Il faut aussi remarquer que la plupart des critiques, qu'elles soient valables ou non, qui sont exprimées à l'encontre du S&OP sont écartées avec le sophisme "No true Scotsman" (Aucun vrai Ecossais), dont le professeur de philosophie Bradley Dowden donne une version simplifié qui est la suivante :

Personne A: "Aucun Ecossais ne sucre son porridge."
Personne B: "Mais mon oncle Angus est Ecossais et sucre son porridge."
Personne A: "Mais aucun vrai Ecossais ne sucre son porridge."

En effet, dans la plupart des entreprises ayant des difficultés avec leur processus de S&OP, le consensus est que c'est leur version imparfaite du S&OP qui est en tort, plutôt que de considérer l'autre branche de l'alternative : alors que le S&OP peut être un ingrédient nécessaire au fonctionnement de l'entreprise, celui-ci comporte des inconvénients prévisibles.

Les limites du S&OP

Comme la plupart des idées, le S&OP est le produit de son temps, les années 1980. Depuis cette décennie, la pratique de l'optimisation prédictive des supply chain a évolué d'une manière qui n'était pas entièrement concevable à l'époque. Par conséquent, il serait possible d'affirmer que :

  • Le S&OP met l'accent sur une perception simpliste de "l'avenir", à savoir des prévisions classiques de séries chronologiques qui ont pour objectif de refléter la future demande qui est attendue. Les prévisions probabilistes n'existent pas en S&OP. Les risques latents, associés aux fournisseurs ou à la compétition, ne font pas non plus partie du modèle.
  • Le S&OP est lent, car il s'intéresse à une perspective concentrée sur "les humains dans la boucle". Diverses entreprises ne parviennent jamais à faire fonctionner la version mensuelle du S&OP, et restent bloquées sur des révisions trimestrielles du plan. Par opposition, les supply chain modernes opèrent désormais avec des décisions prises par des machines avec des temps de latence négligeables (quelques minutes, voire moins).
  • Le S&OP n'est pas adapté à de vastes paysages applicatifs interconnectés qui incluent des marchés numériques, aussi bien du côté de la demande que de celui de l'offre, où les entreprises ont pour objectif non seulement d'atteindre un alignement interne, mais aussi au niveau du marché (par exemple en exploitant les données de veille concurrentielles).
  • Le S&OP minimise les "déséconomies d'échelle" qui n'étaient pas parfaitement bien comprises dans les années 1980 et qui se sont empirés de manière substantielle, dans un monde où les supply chains sont désormais largement plus complexes, non seulement au niveau physique (plus de produits, d'échelons, de transporteurs, etc.), mais aussi au niveau informatique (traçabilité, conformité, cyber-risque, etc.)

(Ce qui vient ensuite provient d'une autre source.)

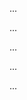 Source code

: <panel type="danger" header="Can implement classes :star:" expandable expanded no-close>

<panel type="danger" header="Can describe OOP at a higher level :star:" expandable>
  <panel header=":trophy: Evidence" expanded>

...

  </panel>
</panel>

<panel type="danger" header="Can describe how OOP relates to the real world :star:" expandable>
  <include src="../../book/oopDesign/objects/basic/full.md" />
  <panel header=":trophy: Evidence" expanded>

...

  </panel>
</panel>

<panel type="danger" header="Can draw a UML class :star:" expandable>
  <include src="../../book/uml/classDiagrams/classes/what/full.md" />
  <panel header=":trophy: Evidence" expanded>

...

  </panel>
</panel>

<panel type="danger" header="Can draw objects shown in UML notation :star:" expandable>
  <include src="../../book/uml/objectDiagrams/objects/full.md" />
  <panel header=":trophy: Evidence" expanded>

...

  </panel>
</panel>

<panel type="danger" header="Can explain the relationship between classes and object :star:" expandable>
  <include src="../../book/oopDesign/classes/basic/full.md" />
  <panel header=":trophy: Evidence" expanded>

...

  </panel>
</panel>

</panel>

Pour conclure, le S&OP identifie correctement de nombreux défis qui restent au cœur des supply chains d'aujourd'hui, comme le besoin d'avoir un alignement à l'échelle de toute l'entreprise, et l'importance d'appuyer les décisions sur des données. Cependant, les recettes qui sont offertes par les processus que l'on appelle généralement S&OP sont dépassées.

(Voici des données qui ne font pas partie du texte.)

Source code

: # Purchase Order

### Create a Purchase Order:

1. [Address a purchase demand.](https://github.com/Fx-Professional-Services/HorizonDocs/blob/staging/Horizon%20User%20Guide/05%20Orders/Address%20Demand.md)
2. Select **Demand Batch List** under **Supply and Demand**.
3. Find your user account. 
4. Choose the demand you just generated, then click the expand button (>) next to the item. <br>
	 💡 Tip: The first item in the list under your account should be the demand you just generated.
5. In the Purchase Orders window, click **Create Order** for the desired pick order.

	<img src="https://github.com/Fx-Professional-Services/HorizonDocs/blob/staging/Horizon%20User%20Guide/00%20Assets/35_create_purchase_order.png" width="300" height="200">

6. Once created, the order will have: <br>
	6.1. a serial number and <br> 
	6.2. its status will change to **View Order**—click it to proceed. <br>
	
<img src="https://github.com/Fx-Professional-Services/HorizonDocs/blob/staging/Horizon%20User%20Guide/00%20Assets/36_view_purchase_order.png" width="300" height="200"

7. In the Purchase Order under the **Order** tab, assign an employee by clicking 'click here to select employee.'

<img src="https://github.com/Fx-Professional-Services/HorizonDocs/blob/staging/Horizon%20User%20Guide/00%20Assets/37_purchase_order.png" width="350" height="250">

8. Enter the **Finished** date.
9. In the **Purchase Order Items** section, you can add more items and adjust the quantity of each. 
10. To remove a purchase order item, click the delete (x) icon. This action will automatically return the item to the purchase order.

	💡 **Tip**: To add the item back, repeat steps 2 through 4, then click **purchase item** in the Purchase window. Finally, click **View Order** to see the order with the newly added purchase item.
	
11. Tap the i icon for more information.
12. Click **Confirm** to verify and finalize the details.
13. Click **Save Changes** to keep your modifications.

La vision du Lokad sur le S&OP

Les meilleures pratiques sont des cibles en constante évolution. Notre critique principale porte sur le fait que le "S&OP n'est pas rentable" : les ressources humains requises par le processus de S&OP sont "consommées" au lieu d'être "investies". Pourtant, les supply chains sont désormais pilotées par des recette numériques fournies par des logiciels. Le S&OP se concentre sur l'amélioration des résultats finaux, un processus qui est toujours en cours étant donné que les données entrées sont mises à jour continuellement. En revanche, les approches actuelles se concentrent sur l'amélioration des recettes numériques elles-mêmes, ce qui implique généralement diverses formes de statistique à haute dimension (comme l'apprentissage automatique), puis, laisse ces recettes économiques opérer sans autre intervention manuelle aucune.

Références

  • (1) Le terme de S&OP est apparu pour la première fois dans le livre "Orchestrating Success: Improve Control of the Business with Sales & Operations Planning" de Dick Ling publié en 1988.
  • (2) Le concept de silo informationnel est apparu pour la première fois dans l'article d'une page "The Functional Silo Syndrome" de Phil S. Ensor publié en 1988.